Defending the virtues of liberty, free markets, and civilization... plus some commentary on the passing scene.

Freedom's Fidelity

Tuesday, February 10, 2004

Angry Gays and Marriage

Arthur Sibler has some scathing comments for John Kerry's stance on gay marriage, the offending remarks:
Massachusetts Sen. John Kerry, the front-runner for the Democratic Party's presidential nomination, said last week: "I believe and have fought for the principle that we should protect the fundamental rights of gay and lesbian couples - from inheritance to health benefits. I believe the right answer is civil unions. I oppose gay marriage and disagree with the Massachusetts court's decision."
and Sibler's scathing response:
If Kerry believes in "the fundamental rights of gay and lesbian couples," then exactly why does he "oppose gay marriage"? Because of the name? Because of the label? Because it might make him appear to be too friendly with all those queers and faggots? Because it might cost him some votes?

I will be blunt: I'm sick of this shit. The answer to Mr. Kerry, and to any other Democrat who uses this evasive ploy, was contained in the Massachusetts decision that Kerry disagrees with (which I first excerpted here):

Go read the whole thing, the answer is quite devastating for those that seek this half position of a non-ban ban.

In a poll that Sibler links to the legalization of gay marriage is opposed by a 2-1 margin in the U.S. Interestingly enough, though 49% also opposed a constitutional amendment banning gay marriage. Sibler thinks that will make this a tricky election issue. I disagree. Assuming Bush doesn't come out for a constitutional amendment banning gay marriage (and he won't) both candidates will continue to play the middle ground. Neither will outright support a constitutional ban, but both will qualify their stance with something along the lines of "Marriage, by definition, is between a man and woman" and then go on to talk about how they believe in equal rights for all people.

Don't look for a courageous stand by either candidate as both risk alienating a not insignificant core of their base. For the Republicans it is the religious right, and for the Democrats it is blacks and organized labor that are traditionally unsympathetic to gay issues.

All that said, the outlook for legalized gay marriage is bright.

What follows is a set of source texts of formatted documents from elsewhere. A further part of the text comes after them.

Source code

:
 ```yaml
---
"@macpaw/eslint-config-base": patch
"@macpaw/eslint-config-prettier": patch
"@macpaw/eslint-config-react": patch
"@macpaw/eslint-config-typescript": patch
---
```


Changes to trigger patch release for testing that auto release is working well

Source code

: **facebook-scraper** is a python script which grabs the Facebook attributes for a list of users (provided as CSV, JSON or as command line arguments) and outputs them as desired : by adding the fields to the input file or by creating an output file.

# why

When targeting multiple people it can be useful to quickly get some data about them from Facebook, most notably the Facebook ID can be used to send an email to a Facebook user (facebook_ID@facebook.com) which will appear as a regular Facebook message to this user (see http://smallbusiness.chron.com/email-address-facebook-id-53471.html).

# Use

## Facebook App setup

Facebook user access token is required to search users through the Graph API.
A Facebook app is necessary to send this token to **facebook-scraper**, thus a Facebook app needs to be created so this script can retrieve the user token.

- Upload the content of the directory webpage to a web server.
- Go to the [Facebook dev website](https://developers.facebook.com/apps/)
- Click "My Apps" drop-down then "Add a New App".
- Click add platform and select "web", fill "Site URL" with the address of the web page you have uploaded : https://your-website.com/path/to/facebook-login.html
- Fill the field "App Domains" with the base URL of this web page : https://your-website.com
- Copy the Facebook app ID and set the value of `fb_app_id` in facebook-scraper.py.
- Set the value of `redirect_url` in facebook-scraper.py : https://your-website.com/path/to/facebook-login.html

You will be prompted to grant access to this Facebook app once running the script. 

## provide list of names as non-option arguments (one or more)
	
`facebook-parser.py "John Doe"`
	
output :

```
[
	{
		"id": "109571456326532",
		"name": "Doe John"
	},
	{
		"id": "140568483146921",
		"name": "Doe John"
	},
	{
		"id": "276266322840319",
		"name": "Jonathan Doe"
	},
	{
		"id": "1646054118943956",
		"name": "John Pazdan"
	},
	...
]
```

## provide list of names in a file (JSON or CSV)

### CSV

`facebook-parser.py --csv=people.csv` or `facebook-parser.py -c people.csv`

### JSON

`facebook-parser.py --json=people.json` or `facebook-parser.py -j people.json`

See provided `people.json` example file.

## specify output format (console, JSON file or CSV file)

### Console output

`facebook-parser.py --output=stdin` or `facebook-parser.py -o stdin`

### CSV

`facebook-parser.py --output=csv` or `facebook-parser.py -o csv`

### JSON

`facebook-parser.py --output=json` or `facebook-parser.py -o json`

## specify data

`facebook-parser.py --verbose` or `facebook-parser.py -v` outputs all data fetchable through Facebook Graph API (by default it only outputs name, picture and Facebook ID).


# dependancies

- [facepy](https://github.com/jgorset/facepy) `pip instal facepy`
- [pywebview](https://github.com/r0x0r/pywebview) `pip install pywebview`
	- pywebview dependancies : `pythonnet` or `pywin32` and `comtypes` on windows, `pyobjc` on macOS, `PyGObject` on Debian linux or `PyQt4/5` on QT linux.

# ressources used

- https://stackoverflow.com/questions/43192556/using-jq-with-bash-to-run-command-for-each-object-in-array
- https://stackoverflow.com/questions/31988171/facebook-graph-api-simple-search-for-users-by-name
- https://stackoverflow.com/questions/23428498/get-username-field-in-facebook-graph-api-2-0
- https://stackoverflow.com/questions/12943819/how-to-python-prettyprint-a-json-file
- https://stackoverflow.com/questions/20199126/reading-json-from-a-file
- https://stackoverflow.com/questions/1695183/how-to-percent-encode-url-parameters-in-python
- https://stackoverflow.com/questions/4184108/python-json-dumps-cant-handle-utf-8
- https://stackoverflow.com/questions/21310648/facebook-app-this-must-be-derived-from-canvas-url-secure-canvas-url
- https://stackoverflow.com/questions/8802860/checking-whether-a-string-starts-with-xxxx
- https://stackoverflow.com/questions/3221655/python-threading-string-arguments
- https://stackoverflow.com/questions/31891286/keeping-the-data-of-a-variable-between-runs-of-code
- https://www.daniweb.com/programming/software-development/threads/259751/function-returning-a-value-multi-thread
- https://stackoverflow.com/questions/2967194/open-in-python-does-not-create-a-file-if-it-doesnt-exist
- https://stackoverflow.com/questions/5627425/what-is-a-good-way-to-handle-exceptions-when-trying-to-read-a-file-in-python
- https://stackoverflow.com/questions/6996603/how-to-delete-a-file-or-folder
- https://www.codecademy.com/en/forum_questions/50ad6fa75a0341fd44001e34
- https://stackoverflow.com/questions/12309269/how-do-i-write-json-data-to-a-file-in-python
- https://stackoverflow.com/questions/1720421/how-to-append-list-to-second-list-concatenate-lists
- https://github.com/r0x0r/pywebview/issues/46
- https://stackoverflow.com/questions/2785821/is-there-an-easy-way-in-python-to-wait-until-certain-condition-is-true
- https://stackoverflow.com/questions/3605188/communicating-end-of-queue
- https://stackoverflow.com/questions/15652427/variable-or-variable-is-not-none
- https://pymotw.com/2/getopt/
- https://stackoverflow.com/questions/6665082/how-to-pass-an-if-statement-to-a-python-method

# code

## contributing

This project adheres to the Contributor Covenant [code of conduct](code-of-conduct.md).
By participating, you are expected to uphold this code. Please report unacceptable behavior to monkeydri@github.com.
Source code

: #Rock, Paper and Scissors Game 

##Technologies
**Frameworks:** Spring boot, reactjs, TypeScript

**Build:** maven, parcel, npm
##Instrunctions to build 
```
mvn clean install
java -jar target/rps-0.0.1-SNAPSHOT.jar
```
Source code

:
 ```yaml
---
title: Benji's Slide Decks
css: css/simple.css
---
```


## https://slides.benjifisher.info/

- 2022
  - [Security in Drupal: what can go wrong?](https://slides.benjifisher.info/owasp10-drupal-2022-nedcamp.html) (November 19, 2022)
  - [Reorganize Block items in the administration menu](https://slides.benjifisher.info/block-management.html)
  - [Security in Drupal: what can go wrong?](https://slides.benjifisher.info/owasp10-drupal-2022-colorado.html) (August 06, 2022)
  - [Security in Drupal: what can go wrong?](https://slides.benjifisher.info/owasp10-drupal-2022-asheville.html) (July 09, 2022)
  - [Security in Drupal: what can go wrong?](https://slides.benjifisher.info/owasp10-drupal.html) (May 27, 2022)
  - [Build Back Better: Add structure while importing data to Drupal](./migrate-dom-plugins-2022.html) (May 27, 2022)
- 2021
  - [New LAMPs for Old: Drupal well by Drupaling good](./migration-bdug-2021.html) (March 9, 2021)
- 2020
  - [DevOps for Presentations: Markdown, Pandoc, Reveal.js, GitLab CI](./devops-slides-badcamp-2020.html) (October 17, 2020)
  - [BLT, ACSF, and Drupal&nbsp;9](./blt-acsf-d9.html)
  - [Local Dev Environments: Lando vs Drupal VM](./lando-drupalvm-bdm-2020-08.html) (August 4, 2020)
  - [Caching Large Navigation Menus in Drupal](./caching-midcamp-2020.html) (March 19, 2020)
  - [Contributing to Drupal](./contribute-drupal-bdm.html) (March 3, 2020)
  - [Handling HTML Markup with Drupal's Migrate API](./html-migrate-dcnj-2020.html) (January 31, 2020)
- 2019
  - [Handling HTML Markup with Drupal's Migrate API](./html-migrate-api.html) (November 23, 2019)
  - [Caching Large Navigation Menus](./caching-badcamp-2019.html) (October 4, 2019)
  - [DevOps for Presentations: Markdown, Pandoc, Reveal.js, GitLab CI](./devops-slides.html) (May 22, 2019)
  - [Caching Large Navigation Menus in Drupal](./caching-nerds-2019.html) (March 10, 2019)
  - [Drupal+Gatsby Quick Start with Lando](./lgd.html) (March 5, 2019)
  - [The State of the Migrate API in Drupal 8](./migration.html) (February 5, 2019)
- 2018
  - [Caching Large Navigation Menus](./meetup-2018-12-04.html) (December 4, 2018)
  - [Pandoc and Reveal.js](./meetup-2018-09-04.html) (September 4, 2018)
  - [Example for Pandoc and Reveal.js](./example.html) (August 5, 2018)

A constitutional amendment specifically supporting gay marriage is not necessary, or appropriate, as it is likely will be found already there. Which, incidentally, is probably why those that oppose gay marriage feel they need an amendment banning it. But the decision should be left to the states, that's what's nice about living in a federal system. If one state offers something more appealing you are free to go there. This has the nice effect of keeping states honest. That is, if one state's moral or tax laws become overbearing or offensive, one can simply relocate to one that is more congenial. Not everyone who likes life in Chicago would feel the same about Utah. And as much as some in Utah would like to impose their values on Illinois there is absolutely no reason to do so when both can be had.

With so many states forbidding gay marriage it is healthy to have a few in the union that don't. That is why the Massachusetts decision should be seen as a good thing. However, it would be wrong to allow a decision made by a few justices in Massachusetts to be imposed upon the other 49 members of the union. States should maintain the right to decide for themselves whether or not they want to recognize gay marriage, whether that be through legislative or judiciary channels. Without major public support for the effort though, trying to impose legalized same sex marriage on the country wholesale would risk the backlash of a constitutional amendment specifically outlawing it. Given that support for gay marriage among young people is high, the Massachusetts experiment could go a long way towards showing the rest of the country that the fabric of society won't tatter because gays can now be formally recognized for being in a committed monogamous relationship. If within 20 years gay marriage is not a widely accepted practice in the United States I would be awfully surprised.

Now, as to why homosexuals would want to become part of a failing heterosexual institution and allow a bunch of divorce lawyers into their collective pockets is quite another thing, but hey, that's their decision.